What to produce :: Restate exactly the lines from the top of the listing below to the line containing "### winter - 如何成为更好的前端"; the remaining lines are not wanted.

Material provided ::
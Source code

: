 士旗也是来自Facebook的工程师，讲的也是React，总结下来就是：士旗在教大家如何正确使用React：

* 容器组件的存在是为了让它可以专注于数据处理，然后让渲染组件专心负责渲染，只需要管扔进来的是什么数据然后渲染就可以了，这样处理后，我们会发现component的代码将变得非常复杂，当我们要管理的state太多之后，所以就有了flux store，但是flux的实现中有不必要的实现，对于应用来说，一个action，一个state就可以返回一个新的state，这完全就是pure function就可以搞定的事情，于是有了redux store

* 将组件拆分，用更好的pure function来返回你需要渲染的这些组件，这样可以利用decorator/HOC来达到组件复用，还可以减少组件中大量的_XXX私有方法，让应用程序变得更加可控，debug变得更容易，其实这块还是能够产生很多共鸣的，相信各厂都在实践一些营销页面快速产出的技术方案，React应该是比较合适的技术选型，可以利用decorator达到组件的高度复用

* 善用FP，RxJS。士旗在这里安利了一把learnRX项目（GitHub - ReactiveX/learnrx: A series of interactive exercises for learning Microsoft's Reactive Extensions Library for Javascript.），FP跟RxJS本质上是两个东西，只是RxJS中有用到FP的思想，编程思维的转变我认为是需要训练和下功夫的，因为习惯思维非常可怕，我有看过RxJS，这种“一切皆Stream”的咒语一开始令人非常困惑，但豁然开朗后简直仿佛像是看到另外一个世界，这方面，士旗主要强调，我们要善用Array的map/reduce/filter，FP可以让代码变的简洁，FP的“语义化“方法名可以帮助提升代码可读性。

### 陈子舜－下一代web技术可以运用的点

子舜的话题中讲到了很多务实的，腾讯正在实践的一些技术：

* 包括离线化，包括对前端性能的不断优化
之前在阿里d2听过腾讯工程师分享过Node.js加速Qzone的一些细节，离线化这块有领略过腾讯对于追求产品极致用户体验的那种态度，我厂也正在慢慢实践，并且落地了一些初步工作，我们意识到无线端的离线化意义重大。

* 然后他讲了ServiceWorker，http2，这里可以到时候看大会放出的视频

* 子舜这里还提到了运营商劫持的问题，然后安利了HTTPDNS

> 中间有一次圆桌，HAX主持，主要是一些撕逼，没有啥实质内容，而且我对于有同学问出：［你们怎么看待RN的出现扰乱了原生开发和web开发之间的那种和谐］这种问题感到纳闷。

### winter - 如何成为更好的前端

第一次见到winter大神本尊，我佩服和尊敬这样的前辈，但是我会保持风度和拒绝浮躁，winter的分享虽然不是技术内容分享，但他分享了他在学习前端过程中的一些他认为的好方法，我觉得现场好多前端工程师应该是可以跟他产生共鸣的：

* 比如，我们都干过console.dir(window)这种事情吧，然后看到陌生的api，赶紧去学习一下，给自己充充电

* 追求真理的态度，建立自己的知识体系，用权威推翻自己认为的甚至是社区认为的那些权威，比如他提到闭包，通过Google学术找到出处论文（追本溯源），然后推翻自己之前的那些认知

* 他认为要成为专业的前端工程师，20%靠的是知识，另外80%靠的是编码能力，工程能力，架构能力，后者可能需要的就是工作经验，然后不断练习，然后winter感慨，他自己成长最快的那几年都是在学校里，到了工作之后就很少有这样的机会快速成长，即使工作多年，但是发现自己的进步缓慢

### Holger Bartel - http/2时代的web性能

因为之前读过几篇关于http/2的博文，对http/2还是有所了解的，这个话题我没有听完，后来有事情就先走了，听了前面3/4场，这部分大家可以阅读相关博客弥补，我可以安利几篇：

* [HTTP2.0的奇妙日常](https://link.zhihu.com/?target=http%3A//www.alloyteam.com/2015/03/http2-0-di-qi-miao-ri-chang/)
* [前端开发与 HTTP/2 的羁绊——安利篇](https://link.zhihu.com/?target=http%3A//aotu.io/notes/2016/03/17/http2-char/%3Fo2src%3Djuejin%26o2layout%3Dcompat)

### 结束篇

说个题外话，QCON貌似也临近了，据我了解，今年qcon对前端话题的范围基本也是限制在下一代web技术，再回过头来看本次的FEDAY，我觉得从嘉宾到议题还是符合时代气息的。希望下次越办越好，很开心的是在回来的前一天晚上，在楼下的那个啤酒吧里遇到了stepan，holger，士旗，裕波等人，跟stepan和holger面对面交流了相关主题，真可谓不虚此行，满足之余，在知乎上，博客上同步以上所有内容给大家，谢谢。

Response ::
Source code

: 士旗也是来自Facebook的工程师，讲的也是React，总结下来就是：士旗在教大家如何正确使用React：

* 容器组件的存在是为了让它可以专注于数据处理，然后让渲染组件专心负责渲染，只需要管扔进来的是什么数据然后渲染就可以了，这样处理后，我们会发现component的代码将变得非常复杂，当我们要管理的state太多之后，所以就有了flux store，但是flux的实现中有不必要的实现，对于应用来说，一个action，一个state就可以返回一个新的state，这完全就是pure function就可以搞定的事情，于是有了redux store

* 将组件拆分，用更好的pure function来返回你需要渲染的这些组件，这样可以利用decorator/HOC来达到组件复用，还可以减少组件中大量的_XXX私有方法，让应用程序变得更加可控，debug变得更容易，其实这块还是能够产生很多共鸣的，相信各厂都在实践一些营销页面快速产出的技术方案，React应该是比较合适的技术选型，可以利用decorator达到组件的高度复用

* 善用FP，RxJS。士旗在这里安利了一把learnRX项目（GitHub - ReactiveX/learnrx: A series of interactive exercises for learning Microsoft's Reactive Extensions Library for Javascript.），FP跟RxJS本质上是两个东西，只是RxJS中有用到FP的思想，编程思维的转变我认为是需要训练和下功夫的，因为习惯思维非常可怕，我有看过RxJS，这种“一切皆Stream”的咒语一开始令人非常困惑，但豁然开朗后简直仿佛像是看到另外一个世界，这方面，士旗主要强调，我们要善用Array的map/reduce/filter，FP可以让代码变的简洁，FP的“语义化“方法名可以帮助提升代码可读性。

### 陈子舜－下一代web技术可以运用的点

子舜的话题中讲到了很多务实的，腾讯正在实践的一些技术：

* 包括离线化，包括对前端性能的不断优化
之前在阿里d2听过腾讯工程师分享过Node.js加速Qzone的一些细节，离线化这块有领略过腾讯对于追求产品极致用户体验的那种态度，我厂也正在慢慢实践，并且落地了一些初步工作，我们意识到无线端的离线化意义重大。

* 然后他讲了ServiceWorker，http2，这里可以到时候看大会放出的视频

* 子舜这里还提到了运营商劫持的问题，然后安利了HTTPDNS

> 中间有一次圆桌，HAX主持，主要是一些撕逼，没有啥实质内容，而且我对于有同学问出：［你们怎么看待RN的出现扰乱了原生开发和web开发之间的那种和谐］这种问题感到纳闷。

### winter - 如何成为更好的前端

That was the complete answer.